4. Overige (procedurele) aspecten
4.1. Mogelijk te volgen procedures
Medewerking aan bouwplannen op basis van de beleidsregel dient planologisch mogelijk gemaakt te worden. Een buitenplanse omgevingsplanacitiviteit in afwijking van het tijdelijke omgevingsplan/bestemmingsplan eventueel in combinatie met de activiteit bouw is hiervoor in het buitengebied de meest efficiënte wijze. Hiervoor geldt na inwerkingtreding van de Omgevingswet de reguliere procedure van 8 weken.
4.2. Overige (rand)voorwaarden
Als onderdeel van de buitenplanse omgevingsplanacitiviteit in afwijking van het tijdelijke omgevingsplan/bestemmingsplan kunnen onderzoeksverplichtingen aan de orde zijn.

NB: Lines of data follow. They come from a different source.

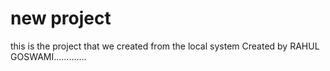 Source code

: # new project 
this is the project that we created from the local system 
 Created by RAHUL GOSWAMI.............
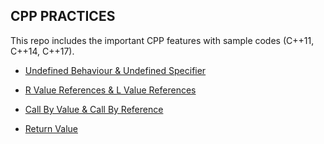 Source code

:## CPP PRACTICES

This repo includes the important CPP features with sample codes (C++11, C++14, C++17).

- [Undefined Behaviour & Undefined Specifier](https://github.com/gefendioglu/Cpp_Practices/blob/master/03_Lesson/Undefined_Behaviour_Undefined_Specifier.md)

- [R Value References & L Value References](https://github.com/gefendioglu/Cpp_Practices/blob/master/03_Lesson/RValue_LValue_References.md)

- [Call By Value & Call By Reference](https://github.com/gefendioglu/Cpp_Practices/blob/master/03_Lesson/Call_By_Value_Call_By_Reference.md)

- [Return Value](https://github.com/gefendioglu/Cpp_Practices/blob/master/03_Lesson/Return_Value.md)





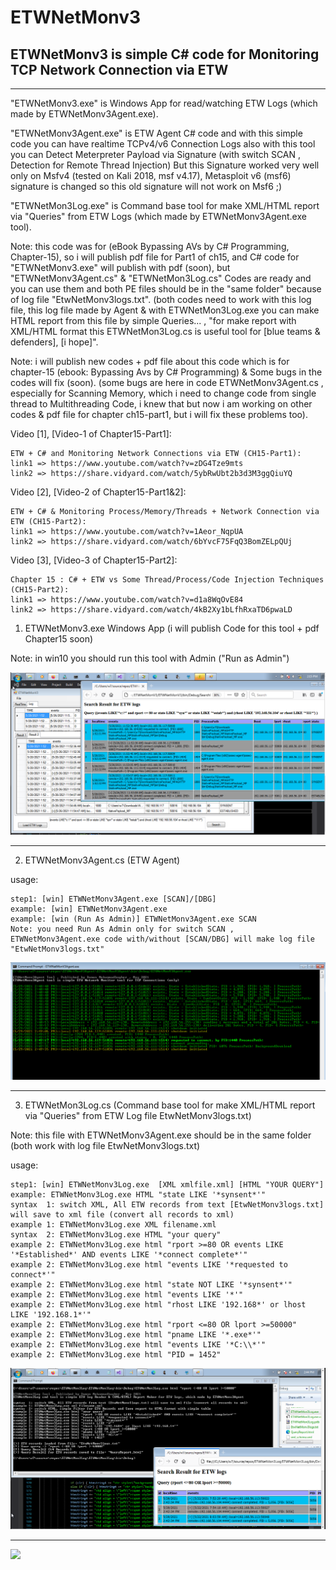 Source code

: # ETWNetMonv3
## ETWNetMonv3 is simple C# code for Monitoring TCP Network Connection via ETW 
-----------------
"ETWNetMonv3.exe" is Windows App for read/watching ETW Logs (which made by ETWNetMonv3Agent.exe).

"ETWNetMonv3Agent.exe" is ETW Agent C# code and with this simple code you can have realtime TCPv4/v6 Connection Logs also with this tool you can Detect Meterpreter Payload via Signature (with switch SCAN , Detection for Remote Thread Injection) But this Signature worked very well only on Msfv4 (tested on Kali 2018, msf v4.17), Metasploit v6 (msf6) signature is changed so this old signature will not work on Msf6 ;)   

"ETWNetMon3Log.exe" is Command base tool for make XML/HTML report via "Queries" from ETW Logs (which made by ETWNetMonv3Agent.exe tool).

Note: this code was for (eBook Bypassing AVs by C# Programming, Chapter-15), so i will publish pdf file for Part1 of ch15, and C# code for "ETWNetMonv3.exe" will publish with pdf (soon), but  "ETWNetMonv3Agent.cs" & "ETWNetMon3Log.cs" Codes are ready and you can use them and both PE files should be in the "same folder" because of log file "EtwNetMonv3logs.txt". (both codes need to work with this log file, this log file made by Agent & with ETWNetMon3Log.exe you can make HTML report from this file by simple Queries... , "for make report with XML/HTML format this ETWNetMon3Log.cs is useful tool for [blue teams & defenders], [i hope]".

Note: i will publish new codes + pdf file about this code which is for chapter-15 (ebook: Bypassing Avs by C# Programming) & Some bugs in the codes will fix (soon). (some bugs are here in code ETWNetMonv3Agent.cs , especially for Scanning Memory, which i need to change code from single thread to Multithreading Code, i knew that but now i am working on other codes & pdf file for chapter ch15-part1, but i will fix these problems too). 

Video [1], [Video-1 of Chapter15-Part1]: 

    ETW + C# and Monitoring Network Connections via ETW (CH15-Part1): 
    link1 => https://www.youtube.com/watch?v=zDG4Tze9mts
    link2 => https://share.vidyard.com/watch/5ybRwUbt2b3d3M3ggQiuYQ

Video [2], [Video-2 of Chapter15-Part1&2]:

    ETW + C# & Monitoring Process/Memory/Threads + Network Connection via ETW (CH15-Part2):
    link1 => https://www.youtube.com/watch?v=1Aeor_NqpUA
    link2 => https://share.vidyard.com/watch/6bYvcF75FqQ3BomZELpQUj

Video [3], [Video-3 of Chapter15-Part2]:

    Chapter 15 : C# + ETW vs Some Thread/Process/Code Injection Techniques (CH15-Part2):
    link1 => https://www.youtube.com/watch?v=d1a8WqOvE84
    link2 => https://share.vidyard.com/watch/4kB2Xy1bLfhRxaTD6pwaLD


 1. ETWNetMonv3.exe Windows App (i will publish Code for this tool + pdf Chapter15 soon) 
 
 Note: in win10 you should run this tool with Admin ("Run as Admin")
 
   ![](https://github.com/DamonMohammadbagher/ETWNetMonv3/blob/main/Pic/ETWNetMonv3.png)

 -----------------------------------------------------------    
  
  2. ETWNetMonv3Agent.cs (ETW Agent)
 
 usage: 
    
    step1: [win] ETWNetMonv3Agent.exe [SCAN]/[DBG]
    example: [win] ETWNetMonv3Agent.exe
    example: [win (Run As Admin)] ETWNetMonv3Agent.exe SCAN
    Note: you need Run As Admin only for switch SCAN , ETWNetMonv3Agent.exe code with/without [SCAN/DBG] will make log file "EtwNetMonv3logs.txt"

   ![](https://github.com/DamonMohammadbagher/ETWNetMonv3/blob/main/Pic/ETWNetMonv3_02.png)

 -----------------------------------------------------------      
  
  3. ETWNetMon3Log.cs (Command base tool for make XML/HTML report via "Queries" from ETW Log file EtwNetMonv3logs.txt)
  
  Note: this file with ETWNetMonv3Agent.exe should be in the same folder (both work with log file EtwNetMonv3logs.txt)
 
 usage: 
    
    step1: [win] ETWNetMonv3Log.exe  [XML xmlfile.xml] [HTML "YOUR QUERY"]
    example: ETWNetMonv3Log.exe HTML "state LIKE '*synsent*'"
    syntax  1: switch XML, All ETW records from text [EtwNetMonv3logs.txt] will save to xml file (convert all records to xml)
    example 1: ETWNetMonv3Log.exe XML filename.xml
    syntax  2: ETWNetMonv3Log.exe HTML "your query"
    example 2: ETWNetMonv3Log.exe html "rport >=80 OR events LIKE '*Established*' AND events LIKE '*connect complete*'"
    example 2: ETWNetMonv3Log.exe html "events LIKE '*requested to connect*'"
    example 2: ETWNetMonv3Log.exe html "state NOT LIKE '*synsent*'"
    example 2: ETWNetMonv3Log.exe html "events LIKE '*'"
    example 2: ETWNetMonv3Log.exe html "rhost LIKE '192.168*' or lhost LIKE '192.168.1*'"
    example 2: ETWNetMonv3Log.exe html "rport <=80 OR lport >=50000"
    example 2: ETWNetMonv3Log.exe html "pname LIKE '*.exe*'"
    example 2: ETWNetMonv3Log.exe html "events LIKE '*C:\\*'"
    example 2: ETWNetMonv3Log.exe html "PID = 1452"
    
   ![](https://github.com/DamonMohammadbagher/ETWNetMonv3/blob/main/Pic/ETWNetMonv3_01.png)

 -----------------------------------------------------------    
    
    
    
<p><a href="https://hits.seeyoufarm.com"><img src="https://hits.seeyoufarm.com/api/count/incr/badge.svg?url=https%3A%2F%2Fgithub.com%2FDamonMohammadbgher%2FETWNetMonv3"/></a></p>
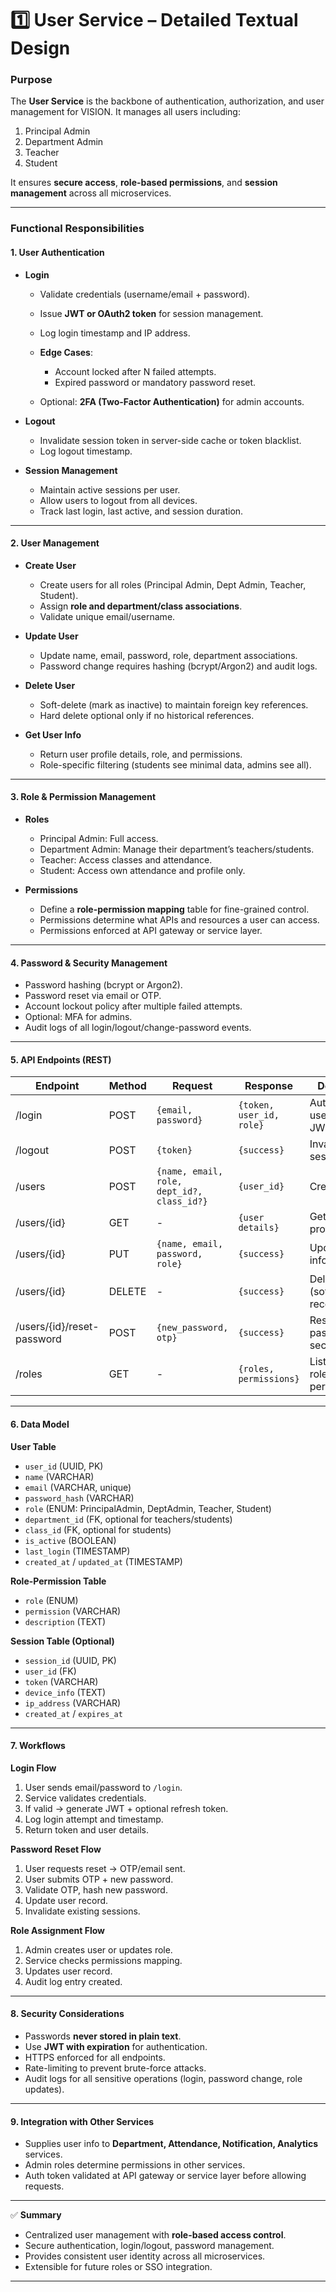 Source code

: # **1️⃣ User Service – Detailed Textual Design**

### **Purpose**

The **User Service** is the backbone of authentication, authorization, and user management for VISION. It manages all users including:

1. Principal Admin
2. Department Admin
3. Teacher
4. Student

It ensures **secure access**, **role-based permissions**, and **session management** across all microservices.

---

### **Functional Responsibilities**

#### **1. User Authentication**

* **Login**

  * Validate credentials (username/email + password).
  * Issue **JWT or OAuth2 token** for session management.
  * Log login timestamp and IP address.
  * **Edge Cases**:

    * Account locked after N failed attempts.
    * Expired password or mandatory password reset.
  * Optional: **2FA (Two-Factor Authentication)** for admin accounts.

* **Logout**

  * Invalidate session token in server-side cache or token blacklist.
  * Log logout timestamp.

* **Session Management**

  * Maintain active sessions per user.
  * Allow users to logout from all devices.
  * Track last login, last active, and session duration.

---

#### **2. User Management**

* **Create User**

  * Create users for all roles (Principal Admin, Dept Admin, Teacher, Student).
  * Assign **role and department/class associations**.
  * Validate unique email/username.

* **Update User**

  * Update name, email, password, role, department associations.
  * Password change requires hashing (bcrypt/Argon2) and audit logs.

* **Delete User**

  * Soft-delete (mark as inactive) to maintain foreign key references.
  * Hard delete optional only if no historical references.

* **Get User Info**

  * Return user profile details, role, and permissions.
  * Role-specific filtering (students see minimal data, admins see all).

---

#### **3. Role & Permission Management**

* **Roles**

  * Principal Admin: Full access.
  * Department Admin: Manage their department’s teachers/students.
  * Teacher: Access classes and attendance.
  * Student: Access own attendance and profile only.

* **Permissions**

  * Define a **role-permission mapping** table for fine-grained control.
  * Permissions determine what APIs and resources a user can access.
  * Permissions enforced at API gateway or service layer.

---

#### **4. Password & Security Management**

* Password hashing (bcrypt or Argon2).
* Password reset via email or OTP.
* Account lockout policy after multiple failed attempts.
* Optional: MFA for admins.
* Audit logs of all login/logout/change-password events.

---

#### **5. API Endpoints (REST)**

| Endpoint                   | Method | Request                                    | Response                 | Description                           |
| -------------------------- | ------ | ------------------------------------------ | ------------------------ | ------------------------------------- |
| /login                     | POST   | `{email, password}`                        | `{token, user_id, role}` | Authenticate user, return JWT         |
| /logout                    | POST   | `{token}`                                  | `{success}`              | Invalidate session token              |
| /users                     | POST   | `{name, email, role, dept_id?, class_id?}` | `{user_id}`              | Create user                           |
| /users/{id}                | GET    | -                                          | `{user details}`         | Get user profile                      |
| /users/{id}                | PUT    | `{name, email, password, role}`            | `{success}`              | Update user info                      |
| /users/{id}                | DELETE | -                                          | `{success}`              | Delete user (soft delete recommended) |
| /users/{id}/reset-password | POST   | `{new_password, otp}`                      | `{success}`              | Reset password securely               |
| /roles                     | GET    | -                                          | `{roles, permissions}`   | List available roles and permissions  |

---

#### **6. Data Model**

**User Table**

* `user_id` (UUID, PK)
* `name` (VARCHAR)
* `email` (VARCHAR, unique)
* `password_hash` (VARCHAR)
* `role` (ENUM: PrincipalAdmin, DeptAdmin, Teacher, Student)
* `department_id` (FK, optional for teachers/students)
* `class_id` (FK, optional for students)
* `is_active` (BOOLEAN)
* `last_login` (TIMESTAMP)
* `created_at` / `updated_at` (TIMESTAMP)

**Role-Permission Table**

* `role` (ENUM)
* `permission` (VARCHAR)
* `description` (TEXT)

**Session Table (Optional)**

* `session_id` (UUID, PK)
* `user_id` (FK)
* `token` (VARCHAR)
* `device_info` (TEXT)
* `ip_address` (VARCHAR)
* `created_at` / `expires_at`

---

#### **7. Workflows**

**Login Flow**

1. User sends email/password to `/login`.
2. Service validates credentials.
3. If valid → generate JWT + optional refresh token.
4. Log login attempt and timestamp.
5. Return token and user details.

**Password Reset Flow**

1. User requests reset → OTP/email sent.
2. User submits OTP + new password.
3. Validate OTP, hash new password.
4. Update user record.
5. Invalidate existing sessions.

**Role Assignment Flow**

1. Admin creates user or updates role.
2. Service checks permissions mapping.
3. Updates user record.
4. Audit log entry created.

---

#### **8. Security Considerations**

* Passwords **never stored in plain text**.
* Use **JWT with expiration** for authentication.
* HTTPS enforced for all endpoints.
* Rate-limiting to prevent brute-force attacks.
* Audit logs for all sensitive operations (login, password change, role updates).

---

#### **9. Integration with Other Services**

* Supplies user info to **Department, Attendance, Notification, Analytics** services.
* Admin roles determine permissions in other services.
* Auth token validated at API gateway or service layer before allowing requests.

---

✅ **Summary**

* Centralized user management with **role-based access control**.
* Secure authentication, login/logout, password management.
* Provides consistent user identity across all microservices.
* Extensible for future roles or SSO integration.

---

Afhankelijk van de locatie- en de specifieke situatie kan gedacht worden aan onderzoeken op het gebied van milieu (geluid, veiligheid, bodem), archeologie, flora en fauna, water en landschap.
Ook kan het noodzakelijk zijn dat tussen gemeente en aanvrager afspraken op het gebied van planschade of het verhalen van door de gemeente te maken kosten (exploitatie) worden gemaakt.
Een buitenplanse omgevingsplanacitiviteit in afwijking van het tijdelijke omgevingsplan/bestemmingsplan wordt door de Welstandscommissie getoetst aan het Welstandsbeleid.